A culpa é do público

DE SÃO PAULO

Na apresentação de "Pé na Cova", série de humor que a Globo exibe a partir do próximo dia 24, o autor Miguel Falabella foi bem didático ao explicar por que, apesar de haver um casal de mulheres entre os protagonistas, o público não corre risco algum de ver um beijo entre elas.

"Não vai ter beijo, a relação delas é muito light. A gente ainda está com uma pena na cabeça e um tacape na mão. É um milagre que a gente tenha computador neste país. Aeroporto nós não temos, o Galeão é uma favela, uma vergonha. Então você acha que vai ter beijo em um país onde as pessoas não sabem ler? Ninguém lê nada, ninguém sabe de nada", disse ao repórter Renato Damião, do UOL.

Com esta declaração singela, Falabella junta-se a um time de autores que, há anos, vem culpando o público pelo que ele deixa de assistir na TV.

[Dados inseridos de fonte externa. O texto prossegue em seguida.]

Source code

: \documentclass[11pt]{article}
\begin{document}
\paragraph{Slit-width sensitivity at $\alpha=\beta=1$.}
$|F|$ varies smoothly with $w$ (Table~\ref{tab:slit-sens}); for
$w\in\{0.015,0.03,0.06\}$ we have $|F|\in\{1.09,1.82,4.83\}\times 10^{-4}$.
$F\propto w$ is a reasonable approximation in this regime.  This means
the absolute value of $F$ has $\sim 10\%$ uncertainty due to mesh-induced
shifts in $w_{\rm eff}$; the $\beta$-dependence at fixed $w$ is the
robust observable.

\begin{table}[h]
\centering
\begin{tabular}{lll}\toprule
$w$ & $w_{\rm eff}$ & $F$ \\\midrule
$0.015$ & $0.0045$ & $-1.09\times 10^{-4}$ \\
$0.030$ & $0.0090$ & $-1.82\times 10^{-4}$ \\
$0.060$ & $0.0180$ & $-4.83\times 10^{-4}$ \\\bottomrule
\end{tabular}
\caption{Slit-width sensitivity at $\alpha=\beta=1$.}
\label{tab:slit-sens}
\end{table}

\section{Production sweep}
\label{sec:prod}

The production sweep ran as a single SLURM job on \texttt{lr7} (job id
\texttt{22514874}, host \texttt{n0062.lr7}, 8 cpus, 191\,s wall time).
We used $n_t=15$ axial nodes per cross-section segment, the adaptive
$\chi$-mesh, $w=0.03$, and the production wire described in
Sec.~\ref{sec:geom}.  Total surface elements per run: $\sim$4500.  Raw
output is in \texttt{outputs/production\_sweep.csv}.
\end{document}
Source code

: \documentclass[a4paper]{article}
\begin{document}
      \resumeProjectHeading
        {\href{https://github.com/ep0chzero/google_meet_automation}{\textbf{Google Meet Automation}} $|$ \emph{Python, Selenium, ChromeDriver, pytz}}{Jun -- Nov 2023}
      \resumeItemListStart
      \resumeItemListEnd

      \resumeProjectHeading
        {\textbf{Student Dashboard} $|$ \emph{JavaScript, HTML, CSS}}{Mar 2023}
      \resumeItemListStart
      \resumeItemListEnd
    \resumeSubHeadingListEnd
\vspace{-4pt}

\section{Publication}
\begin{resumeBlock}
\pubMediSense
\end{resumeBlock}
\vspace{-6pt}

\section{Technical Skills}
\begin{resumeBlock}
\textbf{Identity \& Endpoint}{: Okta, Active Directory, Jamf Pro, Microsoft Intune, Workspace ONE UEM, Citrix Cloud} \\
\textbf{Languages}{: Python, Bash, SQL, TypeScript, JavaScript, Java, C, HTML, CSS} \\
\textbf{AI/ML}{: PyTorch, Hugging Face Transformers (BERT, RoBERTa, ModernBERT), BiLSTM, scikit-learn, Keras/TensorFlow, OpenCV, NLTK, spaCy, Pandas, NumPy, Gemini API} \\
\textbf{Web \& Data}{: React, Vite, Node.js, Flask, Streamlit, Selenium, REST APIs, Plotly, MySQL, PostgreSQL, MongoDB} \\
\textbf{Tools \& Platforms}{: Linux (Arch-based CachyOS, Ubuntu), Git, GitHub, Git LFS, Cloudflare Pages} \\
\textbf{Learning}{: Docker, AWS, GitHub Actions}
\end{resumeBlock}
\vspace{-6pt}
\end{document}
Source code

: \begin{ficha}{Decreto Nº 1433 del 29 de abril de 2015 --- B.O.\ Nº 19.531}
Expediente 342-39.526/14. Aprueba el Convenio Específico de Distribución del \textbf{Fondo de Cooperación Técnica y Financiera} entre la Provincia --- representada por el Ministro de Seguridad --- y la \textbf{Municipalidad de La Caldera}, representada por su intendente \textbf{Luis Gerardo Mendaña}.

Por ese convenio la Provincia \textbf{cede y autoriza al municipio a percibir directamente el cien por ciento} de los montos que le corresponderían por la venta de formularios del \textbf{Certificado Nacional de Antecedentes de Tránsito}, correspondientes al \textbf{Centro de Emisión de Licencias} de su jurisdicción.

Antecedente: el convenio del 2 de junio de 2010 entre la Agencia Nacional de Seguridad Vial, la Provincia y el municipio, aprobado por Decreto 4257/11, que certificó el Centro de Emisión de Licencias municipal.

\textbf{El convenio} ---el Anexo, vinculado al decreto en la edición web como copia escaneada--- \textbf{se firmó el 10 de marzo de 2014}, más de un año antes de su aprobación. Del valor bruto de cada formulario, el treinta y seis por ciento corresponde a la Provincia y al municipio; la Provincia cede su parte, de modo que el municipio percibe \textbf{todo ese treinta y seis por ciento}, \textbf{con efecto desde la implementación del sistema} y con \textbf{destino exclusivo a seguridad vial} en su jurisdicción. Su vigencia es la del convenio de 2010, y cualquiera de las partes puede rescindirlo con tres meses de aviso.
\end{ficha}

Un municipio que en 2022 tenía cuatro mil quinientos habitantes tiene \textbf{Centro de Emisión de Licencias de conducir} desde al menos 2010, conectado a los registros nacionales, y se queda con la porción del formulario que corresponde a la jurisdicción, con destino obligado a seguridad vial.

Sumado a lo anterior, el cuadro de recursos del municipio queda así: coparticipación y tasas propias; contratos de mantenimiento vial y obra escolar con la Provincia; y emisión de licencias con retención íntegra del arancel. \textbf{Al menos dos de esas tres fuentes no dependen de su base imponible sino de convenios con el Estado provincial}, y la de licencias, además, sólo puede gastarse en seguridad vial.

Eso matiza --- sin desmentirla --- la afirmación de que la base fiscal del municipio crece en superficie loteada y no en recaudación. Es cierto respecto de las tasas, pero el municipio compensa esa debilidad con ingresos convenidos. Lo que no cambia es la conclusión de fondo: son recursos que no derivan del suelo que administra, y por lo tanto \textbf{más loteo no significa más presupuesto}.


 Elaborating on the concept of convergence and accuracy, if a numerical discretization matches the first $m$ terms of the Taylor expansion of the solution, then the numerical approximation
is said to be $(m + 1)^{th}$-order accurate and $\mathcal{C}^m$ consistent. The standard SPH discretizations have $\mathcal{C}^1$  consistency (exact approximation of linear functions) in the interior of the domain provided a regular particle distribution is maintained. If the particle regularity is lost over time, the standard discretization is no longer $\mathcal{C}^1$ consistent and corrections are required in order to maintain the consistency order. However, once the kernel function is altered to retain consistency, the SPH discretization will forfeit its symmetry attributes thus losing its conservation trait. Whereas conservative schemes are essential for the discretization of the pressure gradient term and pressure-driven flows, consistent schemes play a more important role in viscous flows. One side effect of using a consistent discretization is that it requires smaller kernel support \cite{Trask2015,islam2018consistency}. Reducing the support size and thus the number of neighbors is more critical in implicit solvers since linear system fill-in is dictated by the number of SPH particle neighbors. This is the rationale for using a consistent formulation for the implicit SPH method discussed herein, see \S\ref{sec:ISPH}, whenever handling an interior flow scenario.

Ao explicar por que não tem a intenção de mostrar um beijo entre dois personagens do mesmo sexo em qualquer novela sua, Aguinaldo Silva disse uma vez: "Há telespectador da Globo que nem sabe que homossexualismo existe".

Já Gilberto Braga, falando sobre as críticas ao anódino casal gay da novela "Paraíso Tropical" (2007), observou: "Quem reclamou foi a classe, não o espectador. Imagina se o espectador ia querer ver o casal em cenas de intimidade".

Em 2011, como a Folha noticiou na ocasião, a Globo esclareceu que a decisão sobre o assunto é dela. "Nossas telenovelas não são obras de terceiros. Pertencem à TV Globo, que contrata autores para escrever as suas histórias, com o desafio de levar ao ar a todos os brasileiros. Logo, não se pode falar em censura porque o texto é nosso."

Respondendo a uma reclamação de uma associação de militantes homossexuais sobre a diminuição do destaque dado a uma trama entre dois personagens masculinos na novela "Insensato Coração", a emissora disse: "Nossas tramas registram a afetividade e o preconceito, mas não cabe exaltação".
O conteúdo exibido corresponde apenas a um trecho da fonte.